Task goal:
Below are the records; copy each line in which "souhaitable" can be found.

Entries supplied:
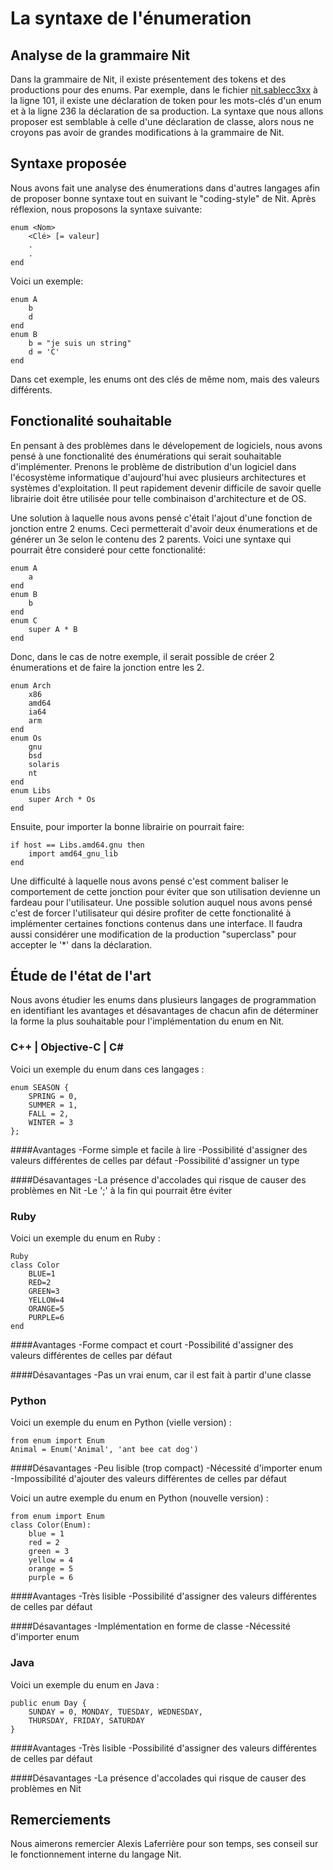 # La syntaxe de l'énumeration

## Analyse de la grammaire Nit

Dans la grammaire de Nit, il existe présentement des tokens et des productions 
pour des enums. Par exemple, dans le fichier 
[nit.sablecc3xx](https://raw.github.com/privat/nit/master/src/parser/nit.sablecc3xx)
à la ligne 101, il existe une déclaration de token pour les mots-clés d'un enum et 
à la ligne 236 la déclaration de sa production. La syntaxe que nous allons proposer
est semblable à celle d'une déclaration de classe, alors nous ne croyons pas avoir
de grandes modifications à la grammaire de Nit.

## Syntaxe proposée

Nous avons fait une analyse des énumerations dans d'autres langages afin de 
proposer bonne syntaxe tout en suivant le "coding-style" de Nit. Après réflexion,
nous proposons la syntaxe suivante:

```
enum <Nom>
    <Clé> [= valeur]
    .
    .
end
```

Voici un exemple:

```
enum A
    b
    d
end
enum B
    b = "je suis un string"
    d = 'C'
end
```

Dans cet exemple, les enums ont des clés de même nom, mais des valeurs 
différents.

## Fonctionalité souhaitable

En pensant à des problèmes dans le dévelopement de logiciels, nous avons 
pensé à une fonctionalité des énumérations qui serait souhaitable d'implémenter.
Prenons le problème de distribution d'un logiciel dans l'écosystème
informatique d'aujourd'hui avec plusieurs architectures et systèmes
d'exploitation. Il peut rapidement devenir difficile de savoir quelle
librairie doit être utilisée pour telle combinaison d'architecture et de OS.

Une solution à laquelle nous avons pensé c'était l'ajout d'une fonction
de jonction entre 2 enums. Ceci permetterait d'avoir deux énumerations et
de générer un 3e selon le contenu des 2 parents. Voici une syntaxe qui pourrait
être consideré pour cette fonctionalité:

```
enum A
    a
end
enum B
    b
end
enum C
    super A * B
end
```

Donc, dans le cas de notre exemple, il serait possible de créer 2 énumerations
et de faire la jonction entre les 2.

```
enum Arch
    x86
    amd64
    ia64
    arm
end
enum Os
    gnu
    bsd
    solaris
    nt
end
enum Libs
    super Arch * Os
end
```

Ensuite, pour importer la bonne librairie on pourrait faire:

```
if host == Libs.amd64.gnu then
    import amd64_gnu_lib
end
```

Une difficulté à laquelle nous avons pensé c'est comment baliser le 
comportement de cette jonction pour éviter que son utilisation devienne un
fardeau pour l'utilisateur. Une possible solution auquel nous avons pensé c'est
de forcer l'utilisateur qui désire profiter de cette fonctionalité à implémenter
certaines fonctions contenus dans une interface. Il faudra aussi considérer une 
modification de la production "superclass" pour accepter le '*' dans la
déclaration.

## Étude de l'état de l'art

Nous avons étudier les enums dans plusieurs langages de programmation en identifiant
les avantages et désavantages de chacun afin de déterminer la forme la plus souhaitable
pour l'implémentation du enum en Nit.

### C++ | Objective-C | C#

Voici un exemple du enum dans ces langages :

```
enum SEASON {
	SPRING = 0,
	SUMMER = 1,
	FALL = 2,
	WINTER = 3
};
```

####Avantages
-Forme simple et facile à lire
-Possibilité d'assigner des valeurs différentes de celles par défaut
-Possibilité d'assigner un type

####Désavantages
-La présence d'accolades qui risque de causer des problèmes en Nit
-Le ';' à la fin qui pourrait être éviter

### Ruby

Voici un exemple du enum en Ruby :

```
Ruby
class Color
	BLUE=1
	RED=2
	GREEN=3
	YELLOW=4
	ORANGE=5
	PURPLE=6
end
```

####Avantages
-Forme compact et court
-Possibilité d'assigner des valeurs différentes de celles par défaut

####Désavantages
-Pas un vrai enum, car il est fait à partir d'une classe

### Python

Voici un exemple du enum en Python (vielle version) :

```
from enum import Enum
Animal = Enum('Animal', 'ant bee cat dog')
```

####Désavantages
-Peu lisible (trop compact)
-Nécessité d'importer enum
-Impossibilité d'ajouter des valeurs différentes de celles par défaut


Voici un autre exemple du enum en Python (nouvelle version) :

```
from enum import Enum
class Color(Enum):
	blue = 1
	red = 2
	green = 3
	yellow = 4
	orange = 5
	purple = 6
```

####Avantages
-Très lisible
-Possibilité d'assigner des valeurs différentes de celles par défaut

####Désavantages
-Implémentation en forme de classe
-Nécessité d'importer enum



### Java
Voici un exemple du enum en Java :

```
public enum Day {
    SUNDAY = 0, MONDAY, TUESDAY, WEDNESDAY,
    THURSDAY, FRIDAY, SATURDAY 
}
```

####Avantages
-Très lisible
-Possibilité d'assigner des valeurs différentes de celles par défaut

####Désavantages
-La présence d'accolades qui risque de causer des problèmes en Nit


## Remerciements

Nous aimerons remercier Alexis Laferrière pour son temps, ses conseil sur le 
fonctionnement interne du langage Nit.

Exercise result:
## Fonctionalité souhaitable
pensé à une fonctionalité des énumérations qui serait souhaitable d'implémenter.
les avantages et désavantages de chacun afin de déterminer la forme la plus souhaitable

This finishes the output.